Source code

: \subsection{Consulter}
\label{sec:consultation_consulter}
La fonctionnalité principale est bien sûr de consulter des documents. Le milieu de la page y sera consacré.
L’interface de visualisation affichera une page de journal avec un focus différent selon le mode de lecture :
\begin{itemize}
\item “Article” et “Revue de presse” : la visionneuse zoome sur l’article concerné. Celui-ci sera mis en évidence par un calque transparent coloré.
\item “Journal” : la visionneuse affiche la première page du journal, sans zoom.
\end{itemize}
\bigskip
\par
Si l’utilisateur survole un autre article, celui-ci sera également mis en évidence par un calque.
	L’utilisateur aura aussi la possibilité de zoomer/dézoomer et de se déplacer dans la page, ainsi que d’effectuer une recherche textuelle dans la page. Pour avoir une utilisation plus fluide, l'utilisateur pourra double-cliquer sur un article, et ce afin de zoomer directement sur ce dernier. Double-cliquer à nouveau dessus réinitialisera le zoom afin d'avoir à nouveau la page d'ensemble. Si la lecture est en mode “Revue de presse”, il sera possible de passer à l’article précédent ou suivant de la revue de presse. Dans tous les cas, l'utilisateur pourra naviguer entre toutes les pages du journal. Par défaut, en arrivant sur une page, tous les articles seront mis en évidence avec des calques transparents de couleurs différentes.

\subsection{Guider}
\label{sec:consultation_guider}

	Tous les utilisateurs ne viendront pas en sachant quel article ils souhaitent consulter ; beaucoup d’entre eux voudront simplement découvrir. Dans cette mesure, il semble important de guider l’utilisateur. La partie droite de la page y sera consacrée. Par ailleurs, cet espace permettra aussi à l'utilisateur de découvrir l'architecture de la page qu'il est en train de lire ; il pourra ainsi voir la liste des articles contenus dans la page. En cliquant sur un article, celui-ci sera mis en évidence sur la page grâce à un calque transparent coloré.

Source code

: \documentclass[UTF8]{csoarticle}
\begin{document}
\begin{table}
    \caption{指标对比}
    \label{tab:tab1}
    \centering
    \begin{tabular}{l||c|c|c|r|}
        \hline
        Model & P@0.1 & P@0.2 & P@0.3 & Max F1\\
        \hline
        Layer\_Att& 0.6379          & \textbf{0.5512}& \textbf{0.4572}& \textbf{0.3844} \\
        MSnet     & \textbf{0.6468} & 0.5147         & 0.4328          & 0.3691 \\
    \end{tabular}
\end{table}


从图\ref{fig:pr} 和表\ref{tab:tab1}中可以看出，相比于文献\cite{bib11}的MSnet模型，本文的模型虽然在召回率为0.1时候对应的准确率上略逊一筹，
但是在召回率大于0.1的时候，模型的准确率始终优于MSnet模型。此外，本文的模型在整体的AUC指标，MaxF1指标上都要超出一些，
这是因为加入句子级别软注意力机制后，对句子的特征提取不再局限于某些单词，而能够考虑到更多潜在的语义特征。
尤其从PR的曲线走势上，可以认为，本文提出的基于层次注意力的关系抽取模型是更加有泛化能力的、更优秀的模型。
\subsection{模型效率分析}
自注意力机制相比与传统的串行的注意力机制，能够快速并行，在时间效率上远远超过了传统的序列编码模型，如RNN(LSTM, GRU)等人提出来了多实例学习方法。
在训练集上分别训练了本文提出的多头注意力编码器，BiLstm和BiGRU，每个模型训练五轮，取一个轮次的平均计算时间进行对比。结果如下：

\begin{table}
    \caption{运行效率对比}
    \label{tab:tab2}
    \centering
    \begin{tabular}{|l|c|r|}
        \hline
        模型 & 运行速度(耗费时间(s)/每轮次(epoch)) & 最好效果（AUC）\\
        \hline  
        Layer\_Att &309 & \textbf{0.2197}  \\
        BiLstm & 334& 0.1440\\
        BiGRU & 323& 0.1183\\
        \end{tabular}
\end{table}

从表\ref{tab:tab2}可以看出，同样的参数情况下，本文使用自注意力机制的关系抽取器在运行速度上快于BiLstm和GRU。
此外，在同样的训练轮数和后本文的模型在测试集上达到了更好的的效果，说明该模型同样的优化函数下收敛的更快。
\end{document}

[TASK DIRECTIONS] Transcribe the data above verbatim.

[TASK SOLUTION]
Source code

: \subsection{Consulter}
\label{sec:consultation_consulter}
La fonctionnalité principale est bien sûr de consulter des documents. Le milieu de la page y sera consacré.
L’interface de visualisation affichera une page de journal avec un focus différent selon le mode de lecture :
\begin{itemize}
\item “Article” et “Revue de presse” : la visionneuse zoome sur l’article concerné. Celui-ci sera mis en évidence par un calque transparent coloré.
\item “Journal” : la visionneuse affiche la première page du journal, sans zoom.
\end{itemize}
\bigskip
\par
Si l’utilisateur survole un autre article, celui-ci sera également mis en évidence par un calque.
	L’utilisateur aura aussi la possibilité de zoomer/dézoomer et de se déplacer dans la page, ainsi que d’effectuer une recherche textuelle dans la page. Pour avoir une utilisation plus fluide, l'utilisateur pourra double-cliquer sur un article, et ce afin de zoomer directement sur ce dernier. Double-cliquer à nouveau dessus réinitialisera le zoom afin d'avoir à nouveau la page d'ensemble. Si la lecture est en mode “Revue de presse”, il sera possible de passer à l’article précédent ou suivant de la revue de presse. Dans tous les cas, l'utilisateur pourra naviguer entre toutes les pages du journal. Par défaut, en arrivant sur une page, tous les articles seront mis en évidence avec des calques transparents de couleurs différentes.

\subsection{Guider}
\label{sec:consultation_guider}

	Tous les utilisateurs ne viendront pas en sachant quel article ils souhaitent consulter ; beaucoup d’entre eux voudront simplement découvrir. Dans cette mesure, il semble important de guider l’utilisateur. La partie droite de la page y sera consacrée. Par ailleurs, cet espace permettra aussi à l'utilisateur de découvrir l'architecture de la page qu'il est en train de lire ; il pourra ainsi voir la liste des articles contenus dans la page. En cliquant sur un article, celui-ci sera mis en évidence sur la page grâce à un calque transparent coloré.

Source code

: \documentclass[UTF8]{csoarticle}
\begin{document}
\begin{table}
    \caption{指标对比}
    \label{tab:tab1}
    \centering
    \begin{tabular}{l||c|c|c|r|}
        \hline
        Model & P@0.1 & P@0.2 & P@0.3 & Max F1\\
        \hline
        Layer\_Att& 0.6379          & \textbf{0.5512}& \textbf{0.4572}& \textbf{0.3844} \\
        MSnet     & \textbf{0.6468} & 0.5147         & 0.4328          & 0.3691 \\
    \end{tabular}
\end{table}


从图\ref{fig:pr} 和表\ref{tab:tab1}中可以看出，相比于文献\cite{bib11}的MSnet模型，本文的模型虽然在召回率为0.1时候对应的准确率上略逊一筹，
但是在召回率大于0.1的时候，模型的准确率始终优于MSnet模型。此外，本文的模型在整体的AUC指标，MaxF1指标上都要超出一些，
这是因为加入句子级别软注意力机制后，对句子的特征提取不再局限于某些单词，而能够考虑到更多潜在的语义特征。
尤其从PR的曲线走势上，可以认为，本文提出的基于层次注意力的关系抽取模型是更加有泛化能力的、更优秀的模型。
\subsection{模型效率分析}
自注意力机制相比与传统的串行的注意力机制，能够快速并行，在时间效率上远远超过了传统的序列编码模型，如RNN(LSTM, GRU)等人提出来了多实例学习方法。
在训练集上分别训练了本文提出的多头注意力编码器，BiLstm和BiGRU，每个模型训练五轮，取一个轮次的平均计算时间进行对比。结果如下：

\begin{table}
    \caption{运行效率对比}
    \label{tab:tab2}
    \centering
    \begin{tabular}{|l|c|r|}
        \hline
        模型 & 运行速度(耗费时间(s)/每轮次(epoch)) & 最好效果（AUC）\\
        \hline  
        Layer\_Att &309 & \textbf{0.2197}  \\
        BiLstm & 334& 0.1440\\
        BiGRU & 323& 0.1183\\
        \end{tabular}
\end{table}

从表\ref{tab:tab2}可以看出，同样的参数情况下，本文使用自注意力机制的关系抽取器在运行速度上快于BiLstm和GRU。
此外，在同样的训练轮数和后本文的模型在测试集上达到了更好的的效果，说明该模型同样的优化函数下收敛的更快。
\end{document}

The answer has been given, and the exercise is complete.